(Data entries)
★ ★ ★ ★ ★ ★ ★

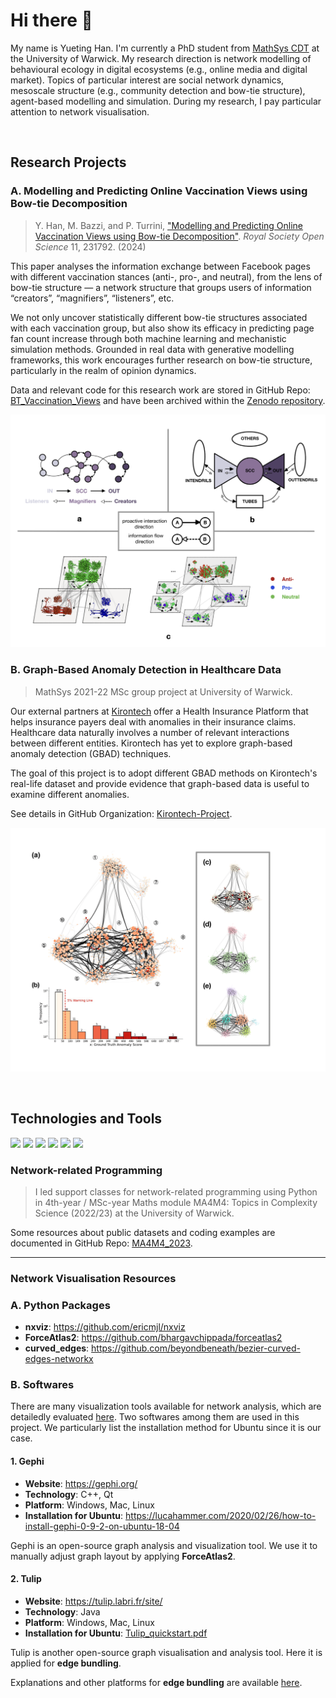 # Hi there 👋

My name is Yueting Han. I'm currently a PhD student from [MathSys CDT](https://warwick.ac.uk/fac/sci/mathsys/) at the University of Warwick. My research direction is network modelling of behavioural ecology in digital ecosystems (e.g., online media and digital market). Topics of particular interest are social network dynamics, mesoscale structure (e.g., community detection and bow-tie structure), agent-based modelling and simulation. During my research, I pay particular attention to network visualisation.

&nbsp;


## Research Projects
### A. Modelling and Predicting Online Vaccination Views using Bow-tie Decomposition
> Y. Han, M. Bazzi, and P. Turrini, ["Modelling and Predicting Online Vaccination Views using Bow-tie Decomposition"](https://royalsocietypublishing.org/doi/10.1098/rsos.231792). *Royal Society Open Science* 11, 231792. (2024)

This paper analyses the information exchange between Facebook pages with different vaccination stances (anti-, pro-, and neutral), from the lens of bow-tie structure — a network structure that groups users of information “creators”, “magnifiers”, “listeners”, etc. 

We not only uncover statistically different bow-tie structures associated with each vaccination group, but also show its efficacy in predicting page fan count increase through both machine learning and mechanistic simulation methods. Grounded in real data with generative modelling frameworks, this work encourages further research on bow-tie structure, particularly in the realm of opinion dynamics.

Data and relevant code for this research work are stored in GitHub Repo: [BT_Vaccination_Views](https://github.com/YuetingH/BT_Vaccination_Views) and have been archived within the [Zenodo repository](https://zenodo.org/records/10513913).

<img src="Network_Visualization/Vaccine_Views_Dataset.png" style="width:600px;"/>


### B. Graph-Based Anomaly Detection in Healthcare Data
>MathSys 2021-22 MSc group project at University of Warwick.

Our external partners at [Kirontech](https://www.kirontech.com/) offer a Health Insurance Platform that helps insurance payers deal with anomalies in their insurance claims. Healthcare data naturally involves a number of relevant interactions between different entities. Kirontech has yet to explore graph-based anomaly detection (GBAD) techniques.

The goal of this project is to adopt different GBAD methods on Kirontech's real-life dataset and provide evidence that graph-based data is useful to examine different anomalies.

See details in GitHub Organization: [Kirontech-Project](https://github.com/Kirontech-Project).


<img src="Network_Visualization/Kirontech.png" style="width:600px;"/>

&nbsp;

## Technologies and Tools

![](https://img.shields.io/badge/Code-Python-informational?style=flat&logo=<LOGO_NAME>&logoColor=white&color=2bbc8a)
![](https://img.shields.io/badge/Code-Julia-informational?style=flat&logo=<LOGO_NAME>&logoColor=white&color=2bbc8a)
![](https://img.shields.io/badge/Code-MATLAB-informational?style=flat&logo=<LOGO_NAME>&logoColor=white&color=2bbc8a)
![](https://img.shields.io/badge/Software-Gephi-informational?style=flat&logo=<LOGO_NAME>&logoColor=white&color=2bbc8a)
![](https://img.shields.io/badge/Software-Tulip-informational?style=flat&logo=<LOGO_NAME>&logoColor=white&color=2bbc8a)
![](https://img.shields.io/badge/OS-Linux-informational?style=flat&logo=<LOGO_NAME>&logoColor=white&color=2bbc8a)


### Network-related Programming
>I led support classes for network-related programming using Python in 4th-year / MSc-year Maths module MA4M4: Topics in Complexity Science (2022/23) at the University of Warwick. 

Some resources about public datasets and coding examples are documented in GitHub Repo: [MA4M4_2023](https://github.com/YuetingH/MA4M4_2023).

---

### Network Visualisation Resources
### A. Python Packages
- **nxviz**: https://github.com/ericmjl/nxviz
- **ForceAtlas2**: https://github.com/bhargavchippada/forceatlas2
- **curved_edges**: https://github.com/beyondbeneath/bezier-curved-edges-networkx


### B. Softwares
There are many visualization tools available for network analysis, which are detailedly evaluated [here](https://www.ncbi.nlm.nih.gov/pmc/articles/PMC5540468/).  Two softwares among them are used in this project. We particularly list the installation method for Ubuntu since it is our case.

#### 1. Gephi
- **Website**: https://gephi.org/
- **Technology**: C++, Qt
- **Platform**: Windows, Mac, Linux
- **Installation for Ubuntu**: https://lucahammer.com/2020/02/26/how-to-install-gephi-0-9-2-on-ubuntu-18-04

Gephi is an open-source graph analysis and visualization tool. We use it to manually adjust graph layout by applying **ForceAtlas2**. 

#### 2. Tulip
- **Website**: https://tulip.labri.fr/site/
- **Technology**: Java
- **Platform**: Windows, Mac, Linux
- **Installation for Ubuntu**: [Tulip_quickstart.pdf](Network_Visualization/Tulip_quickstart.pdf)

Tulip is another open-source graph visualisation and analysis tool. Here it is applied for **edge bundling**.

Explanations and other platforms for **edge bundling** are available [here](https://courses.isds.tugraz.at/ivis/surveys/ss2017/ivis-ss2017-g4-survey-edge-bundling.pdf).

★ ★ ★ ★ ★ ★ ★

Scan the entries above and return each line that holds "Healthcare".

**OUTPUT OF THE EXERCISE:**
### B. Graph-Based Anomaly Detection in Healthcare Data
Our external partners at [Kirontech](https://www.kirontech.com/) offer a Health Insurance Platform that helps insurance payers deal with anomalies in their insurance claims. Healthcare data naturally involves a number of relevant interactions between different entities. Kirontech has yet to explore graph-based anomaly detection (GBAD) techniques.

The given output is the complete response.